Alabama Great Southern R. Co. v. Smith
Decision Date | 02 January 1915 |
Docket Number | 912 |
Parties | ALABAMA GREAT SOUTHERN R. CO. v. SMITH |
Court | Alabama Supreme Court |
Appeal from City Court of Birmingham; John H. Miller, Judge.
Action by Fred Smith against the Alabama Great Southern Railroad Company. Judgment for plaintiff, and defendant appeals. Reversed and remanded.
Count 4 is as follows:
Plaintiff claims of defendant *** damages for that heretofore *** defendant was engaged in the operation of a railroad in Birmingham, *** and plaintiff was lawfully, rightfully, and properly on the premises of defendant, in the discharge of his several duties at the instance or request of defendant its servants or agents, and defendant's servants or agents, acting within the line and scope of their employment wantonly or willfully caused or permitted a collision which threw a car of coal upon or against plaintiff, thereby causing him the following injuries; *** and plaintiff avers that his said wounds and injuries were the proximate consequence and caused by reason of the wantonness and willfulness of defendant's servants or agents as aforesaid.

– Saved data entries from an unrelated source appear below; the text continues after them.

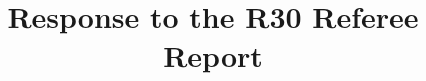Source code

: 
\begin{frontmatter}
\title{Response to the R30 Referee Report}
\begin{aug}\author[id=au1,addressref={add1}]{~}\address[id=add1]{}\end{aug}
\end{frontmatter}


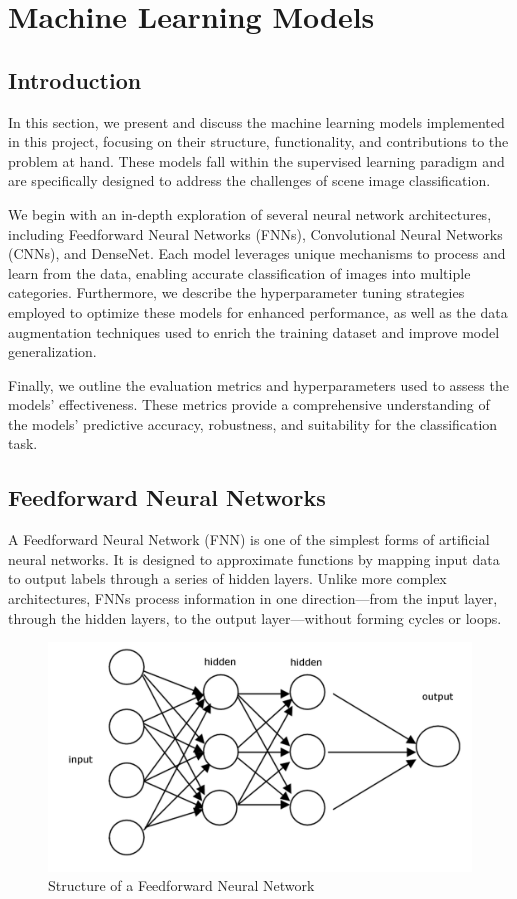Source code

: \section{Machine Learning Models}
\label{sec:ML_Models}
\subsection{Introduction}
In this section, we present and discuss the machine learning models implemented in this project, focusing on their structure, functionality, and contributions to the problem at hand. These models fall within the supervised learning paradigm and are specifically designed to address the challenges of scene image classification.

We begin with an in-depth exploration of several neural network architectures, including Feedforward Neural Networks (FNNs), Convolutional Neural Networks (CNNs), and DenseNet. Each model leverages unique mechanisms to process and learn from the data, enabling accurate classification of images into multiple categories. Furthermore, we describe the hyperparameter tuning strategies employed to optimize these models for enhanced performance, as well as the data augmentation techniques used to enrich the training dataset and improve model generalization.

Finally, we outline the evaluation metrics and hyperparameters used to assess the models’ effectiveness. These metrics provide a comprehensive understanding of the models’ predictive accuracy, robustness, and suitability for the classification task. 


\subsection{Feedforward Neural Networks}
A Feedforward Neural Network (FNN) is one of the simplest forms of artificial neural networks. It is designed to approximate functions by mapping input data to output labels through a series of hidden layers. Unlike more complex architectures, FNNs process information in one direction—from the input layer, through the hidden layers, to the output layer—without forming cycles or loops.


\begin{figure}[h!]
    \centering
    \includegraphics[width=0.8\linewidth]{images/feedforward_structure.png}
    \caption{Structure of a Feedforward Neural Network}
    \label{fig:feedforward_structure}
\end{figure}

A.G. & E.D. Smith, of Birmingham, for appellant.
Erle Pettus, of Birmingham, for appellee.
The plaintiff (appellee) was a crossing flagman where the defendant's (appellant's) line of railway crossed the railway line of the Louisville & Nashville Railroad Company. There was a collision between trains of the two companies, as a result of which a car of coal in the latter mentioned company's train, which lay over the railroad crossing was overturned on plaintiff, injuring him.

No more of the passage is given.